GLOBAL FTTx DEVELOPMENTS

Fibre Reaching Closer to the Home

(Provided by CRU)

Growing Number of FTTx Subscribers

The wireless revolution has been underway for about 20 years, and the world now has more than 2.2 billion mobile cellular subscribers, compared with 1.3 billion main telephone lines in service. Except for early trials and small pioneering projects, optical fibre has been used to provide residential access services for less than 10 years. But now the world has about 12 million fibre-to-the-home (FTTH) subscribers and another 62 million subscribers served by fibre-to-the-building, fibre-to-the-curb or fibre-to-the-node (FTTN) systems. These architectures are collectively referred to as FTTx. The world’s FTTx tally of 0.07 billion subscribers is therefore a small fraction – about 6% – of the 1.3 billion wireline main lines. (These figures exclude CATV operations, which may use cable modems on hybrid-fibre-coax networks.)

Fibre Reaches Deeper

The use of fibre in telecom access networks is at an early stage, and the number of new FTTx systems being installed per year is accelerating. Furthermore, fibre is reaching deeper into the subscriber loop. Recent quarters have seen announcements from some of the world’s major telecom operators saying that they have decided to take fibre all the way to the subscribers’ premises rather than to a remote terminal or node that is shared by multiple subscribers.

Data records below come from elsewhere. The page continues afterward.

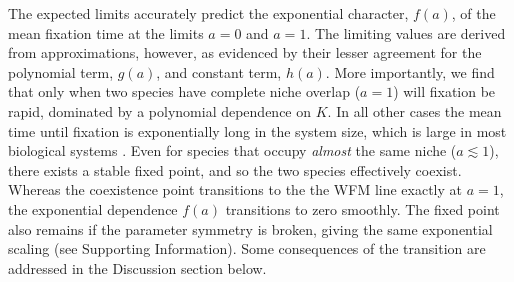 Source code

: \documentclass[a4paper,10pt]{article}
\numberwithin{equation}{section} %
\begin{document}
The expected limits accurately predict the exponential character, $f(a)$, of the mean fixation time at the limits $a=0$ and $a=1$. 
The limiting values are derived from approximations, however, as evidenced by their lesser agreement for the polynomial term, $g(a)$, and constant term, $h(a)$. 
More importantly, we find that only when two species have complete niche overlap ($a=1$) will fixation be rapid, dominated by a polynomial dependence on $K$. %
In all other cases the mean time until fixation is exponentially long in the system size, which is large in most biological systems \cite{Hanggi1990,Ovaskainen2010}. 
Even for species that occupy \emph{almost} the same niche ($a\lesssim1$), there exists a stable fixed point, and so the two species effectively coexist. 
Whereas the coexistence point transitions to the the WFM line exactly at $a=1$, the exponential dependence $f(a)$ transitions to zero smoothly. 
The fixed point also remains if the parameter symmetry is broken, giving the same exponential scaling (see Supporting Information). 
Some consequences of the transition are addressed in the Discussion section below. 
\end{document}
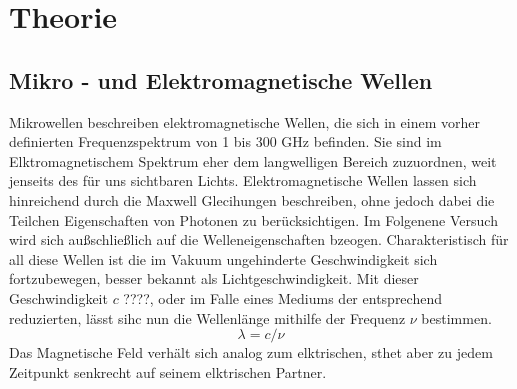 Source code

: \section{Theorie}

\subsection{Mikro - und Elektromagnetische Wellen }
Mikrowellen beschreiben elektromagnetische Wellen, die sich in einem vorher definierten Frequenzspektrum von 1 bis 300 $\si{\giga\hertz}$ befinden. 
Sie sind im Elktromagnetischem Spektrum eher dem langwelligen Bereich zuzuordnen, weit jenseits des für uns sichtbaren Lichts.
Elektromagnetische Wellen lassen sich hinreichend durch die Maxwell Glecihungen beschreiben, ohne jedoch dabei die Teilchen Eigenschaften von Photonen zu berücksichtigen. Im Folgenene Versuch wird sich außschließlich auf die Welleneigenschaften bzeogen.
Charakteristisch für all diese Wellen ist die im Vakuum ungehinderte Geschwindigkeit sich fortzubewegen, besser bekannt als Lichtgeschwindigkeit. 
Mit dieser Geschwindigkeit $c$ ????, oder im Falle eines Mediums der entsprechend reduzierten, lässt sihc nun die Wellenlänge mithilfe der Frequenz $\nu$ bestimmen.
\begin{equation}
\lambda = c/{\nu}
\end{equation}
Das Magnetische Feld verhält sich analog zum elktrischen, sthet aber zu jedem Zeitpunkt senkrecht auf seinem elktrischen Partner.  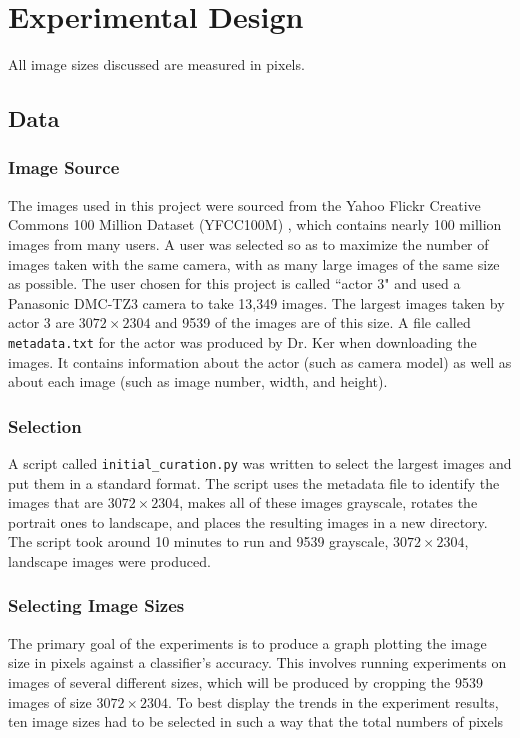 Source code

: \documentclass[11pt,a4paper,twoside,openright]{report}
\begin{document}
\chapter{Experimental Design}

All image sizes discussed are measured in pixels.

\section{Data}


\subsection{Image Source}
The images used in this project were sourced from the Yahoo Flickr Creative Commons 100 Million Dataset (YFCC100M) \cite{yfcc100m}, which contains nearly 100 million images from many users. A user was selected so as to maximize the number of images taken with the same camera, with as many large images of the same size as possible. The user chosen for this project is called ``actor 3" and used a Panasonic DMC-TZ3 camera to take 13,349 images. The largest images taken by actor 3 are $3072 \times 2304$ and 9539 of the images are of this size. A file called \texttt{metadata.txt} for the actor was produced by Dr. Ker when downloading the images. It contains information about the actor (such as camera model) as well as about each image (such as image number, width, and height).

\subsection{Selection}
A script called \texttt{initial\_curation.py} was written to select the largest images and put them in a standard format. The script uses the metadata file to identify the images that are $3072\times2304$, makes all of these images grayscale, rotates the portrait ones to landscape, and places the resulting images in a new directory. The script took around 10 minutes to run and 9539 grayscale, $3072\times2304$, landscape images were produced.

\subsection{Selecting Image Sizes}
The primary goal of the experiments is to produce a graph plotting the image size in pixels against a classifier's accuracy. This involves running experiments on images of several different sizes, which will be produced by cropping the 9539 images of size $3072\times2304$. To best display the trends in the experiment results, ten image sizes had to be selected in such a way that the total numbers of pixels 
\end{document}
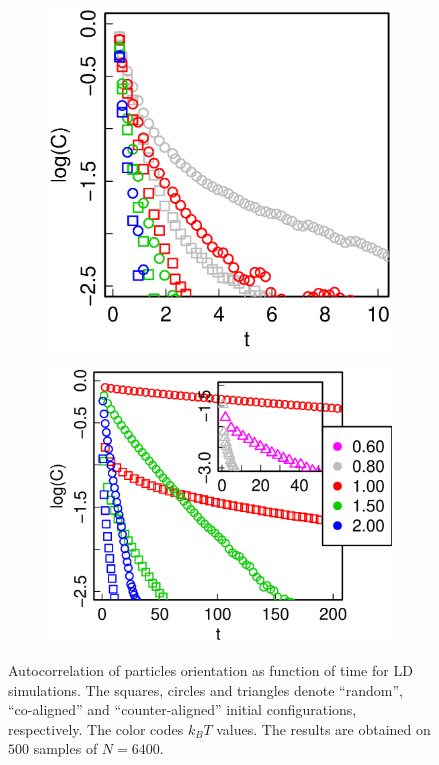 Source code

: \begin{figure}[t]
\centering
	\begin{subfigure}[t]{0.32\textwidth}
		\centering
		\includegraphics[width=\textwidth]{Images/Autocors_25}
	\end{subfigure}
	\begin{subfigure}[t]{0.375\textwidth}
		\centering
		\includegraphics[width=\textwidth]{Images/Autocors_75}
	\end{subfigure}
	\captionsetup{justification=centering, width=0.9\columnwidth}
	\caption{Autocorrelation of particles orientation as function of time for LD simulations. The squares, circles and triangles denote ``random'', ``co-aligned'' and ``counter-aligned'' initial configurations, respectively. The color codes $k_BT$ values. The results are obtained on $500$ samples of $N = 6400$.}
	\label{fig:autocorrelation}
\end{figure}


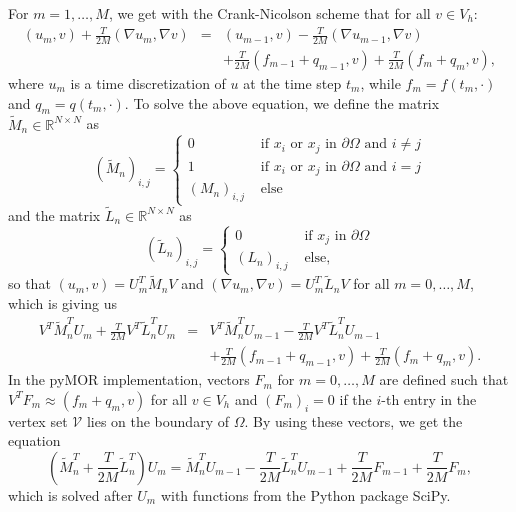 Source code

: For $m=1,\dotsc,M$, we get with the Crank-Nicolson scheme that for all $v\in V_h$:
\begin{eqnarray*}
(u_m,v) + \frac{T}{2M}(\nabla u_m, \nabla v) & = &(u_{m-1},v) - \frac{T}{2M}(\nabla u_{m-1}, \nabla v)\\
&& + \frac{T}{2M}(f_{m-1} + q_{m-1}, v) + \frac{T}{2M}(f_m + q_m, v),
\end{eqnarray*}
where $u_m$ is a time discretization of $u$ at the time step $t_m$, while $f_m=f(t_m, \cdot)$ and $q_m=q(t_m,\cdot)$. To solve the above equation, we define the matrix $\tilde{M}_n\in\mathbb{R}^{N\times N}$ as
\begin{displaymath}
\left(\tilde{M}_n\right)_{i,j}=\begin{cases}
0 & \text{ if $x_i$ or $x_j$ in $\partial\Omega$ and $i \neq j$}\\
1 & \text{ if $x_i$ or $x_j$ in $\partial\Omega$ and $i = j$}\\
\left(M_n\right)_{i,j} & \text{ else}
\end{cases}
\end{displaymath}
and the matrix $\tilde{L}_n\in\mathbb{R}^{N\times N}$ as
\begin{displaymath}
\left(\tilde{L}_n\right)_{i,j}=\begin{cases}
0 & \text{ if $x_j$ in $\partial\Omega$}\\
\left(L_n\right)_{i,j} & \text{ else,}
\end{cases}
\end{displaymath}
so that $(u_m,v)=U_m^T\tilde{M}_nV$ and $(\nabla u_m,\nabla v)=U_m^T\tilde{L}_nV$ for all $m=0,\dotsc,M$, which is giving us
\begin{eqnarray*}
V^T\tilde{M}_n^TU_m + \frac{T}{2M} V^T\tilde{L}_n^T U_m &=& V^T\tilde{M}_n^TU_{m-1} - \frac{T}{2M} V^T\tilde{L}_n^T U_{m-1}\\
&&  + \frac{T}{2M}(f_{m-1} + q_{m-1}, v) + \frac{T}{2M}(f_m + q_m, v).
\end{eqnarray*}
In the pyMOR implementation, vectors $F_m$ for $m=0,\dotsc,M$ are defined such that $V^TF_m\approx(f_m + q_m, v)$ for all $v\in V_h$ and $\left(F_m\right)_i=0$ if the $i$-th entry in the vertex set $\mathcal{V}$ lies on the boundary of $\Omega$. By using these vectors, we get the equation
\begin{equation}
\label{crank_nicolson}
\left(\tilde{M}_n^T + \frac{T}{2M} \tilde{L}_n^T\right) U_m = \tilde{M}_n^TU_{m-1} - \frac{T}{2M} \tilde{L}_n^T U_{m-1} + \frac{T}{2M} F_{m-1} + \frac{T}{2M} F_m,
\end{equation}
which is solved after $U_m$ with functions from the Python package SciPy.

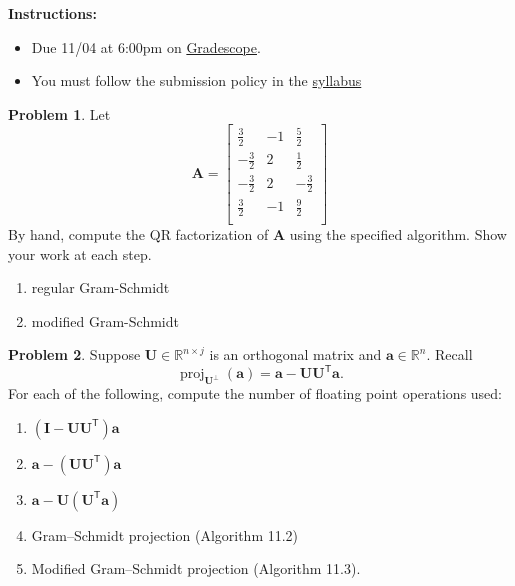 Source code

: \documentclass[12pt]{article}
\theoremstyle{definition}
\newtheorem{problem}{Problem}
\renewcommand{\vec}{\mathbf}
\newcommand{\T}{\mathsf{T}}
\begin{document}
\textbf{\Large{}}
    
    \vspace{-1.8em}
    \hrulefill

    \textbf{Instructions:}
    \begin{itemize}
        \item Due 11/04 at 6:00pm on \href{https://www.gradescope.com/courses/818054}{Gradescope}.
        \item You must follow the submission policy in the \href{https://courses.chen.pw/na_f2024/syllabus.html}{syllabus} 
\end{itemize}
   
\vspace{.5em}

\begin{problem}
    Let \[
        \vec{A} = 
        \begin{bmatrix}
 \frac{3}{2} & -1 & \frac{5}{2} \\
 -\frac{3}{2} & 2 & \frac{1}{2} \\
 -\frac{3}{2} & 2 & -\frac{3}{2} \\
 \frac{3}{2} & -1 & \frac{9}{2} \\
        \end{bmatrix}
    \]
    By hand, compute the QR factorization of $\vec{A}$ using the specified algorithm. Show your work at each step.
    \begin{enumerate}
        \item regular Gram-Schmidt 
        \item modified Gram-Schmidt 
    \end{enumerate}
\end{problem}


\begin{problem}
    Suppose $\vec{U}\in\mathbb{R}^{n\times j}$ is an orthogonal matrix and $\vec{a}\in\mathbb{R}^n$.
    Recall
    \[
        \operatorname{proj}_{\vec{U}^\perp}(\vec{a}) = \vec{a} - \vec{U}\vec{U}^\T \vec{a}.
    \]
    For each of the following, compute the number of floating point operations used:
    \begin{enumerate}
        \item $(\vec{I} - \vec{U}\vec{U}^\T) \vec{a}$
        \item $\vec{a} - (\vec{U}\vec{U}^\T)\vec{a}$ 
        \item $\vec{a} - \vec{U}(\vec{U}^\T\vec{a})$ 
        \item Gram--Schmidt projection (Algorithm 11.2) 
        \item Modified Gram--Schmidt projection (Algorithm 11.3).
    \end{enumerate}
\end{problem}
\end{document}
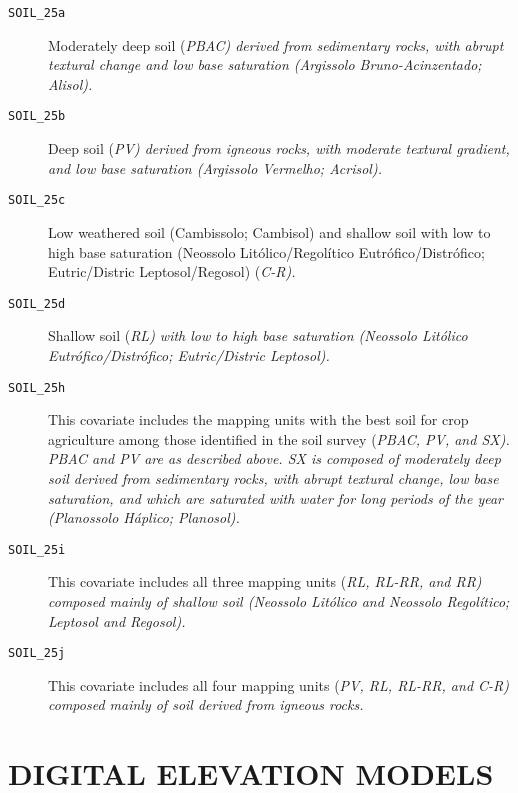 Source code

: \begin{description}
  \item[\tt{SOIL\_25a}] Moderately deep soil (\it{PBAC}) derived from sedimentary rocks, with abrupt textural
  change and low base saturation (Argissolo Bruno-Acinzentado; Alisol).
  
  \item[\tt{SOIL\_25b}] Deep soil (\it{PV}) derived from igneous rocks, with moderate textural gradient,
  and low base saturation (Argissolo Vermelho; Acrisol).
 
  \item[\tt{SOIL\_25c}] Low weathered soil (Cambissolo; Cambisol) and shallow soil with low to high base
  saturation (Neossolo Litólico/Regolítico Eutrófico/Distrófico; Eutric/Distric Leptosol/Regosol) (\it{C-R}).
 
  \item[\tt{SOIL\_25d}] Shallow soil (\it{RL}) with low to high base saturation (Neossolo Litólico 
  Eutrófico/Distrófico; Eutric/Distric Leptosol).
 
  \item[\tt{SOIL\_25h}] This covariate includes the mapping units with the best soil for crop agriculture
  among those identified in the soil survey (\it{PBAC}, \it{PV}, and \it{SX}). \it{PBAC} and \it{PV} are as
  described above. \textit{SX} is composed of moderately deep soil derived from sedimentary rocks, with abrupt 
  textural change, low base saturation, and which are saturated with water for long periods of the year 
  (Planossolo Háplico; Planosol).
  
  \item[\tt{SOIL\_25i}] This covariate includes all three mapping units (\it{RL}, \it{RL-RR}, and \it{RR})
  composed mainly of shallow soil (Neossolo Litólico and Neossolo Regolítico; Leptosol and Regosol).
  
  \item[\tt{SOIL\_25j}] This covariate includes all four mapping units (\it{PV}, \it{RL}, \it{RL-RR}, and 
  \it{C-R}) composed mainly of soil derived from igneous rocks.
\end{description}

\section{DIGITAL ELEVATION MODELS}
\label{sec:covar-data-dem}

A Wide Range of Drivers Socioeconomic factors – how people live and work – are contributing to the demand for more bandwidth, which drives the demand for optical fibre. Many of the world’s largest telecom markets have workforces that are shifting from manufacturing to information industries. These workers need faster connections for data, images, and increasingly video, in addition to voice telephony. At home, each user typically spends one to three hours per day on the Internet – the amount varies among countries. But the amount of time per month is increasing as users spend more time on-line for functions such as news, video entertainment, social networking, games, shopping, video-conferencing, education, security, banking and others.

 

Technical Developments

In addition to such workplace and lifestyle changes, there have been technical developments affecting the mix of fibre and copper in telecom network construction. These developments include:

  • Maturing optoelectronics technology is reducing size, power requirement, and cost, while increasing reliability, bandwidth-times-distance performance, and ease-of-installation.
  • Entertainment video is shifting from analogue to digital and from broadcast to narrowcast.
  • Semiconductor integration has lowered the cost of remote electronics in telecom networks, as well as the cost of home electronics and premises networking.
  • The price of fibre has dropped by more than 75% in the past six years, whereas the copper price has increased.
  • Advances in display size and resolution, digital imaging, storage and processing are contributing to higher-bandwidth applications.

 

Double-Digit Growth in Cable Demand

From a cable-manufacturer’s perspective, one important upshot of these trends is that the worldwide market for fibre optic cable in FTTx applications exceeded US$1 billion in 2006, up from US$0.5 billion in 2003. About 80% of the FTTx cable market in 2003 was in Japan, but more rapid growth elsewhere had lowered this percentage to about 30% in 2006. Over the next five years, demand for fibre optic cable in FTTx applications will increase with a compound annual growth rate (CAGR) of about 25%, whereas the CAGR for fibre optic cable in other applications will be less than 10%.

 

(Data are taken from two recent reports by CRU / KMI: North American Markets for Fiberoptics in Broadband Access Networks and Worldwide Markets for Fiberoptics in Broadband Access Networks.)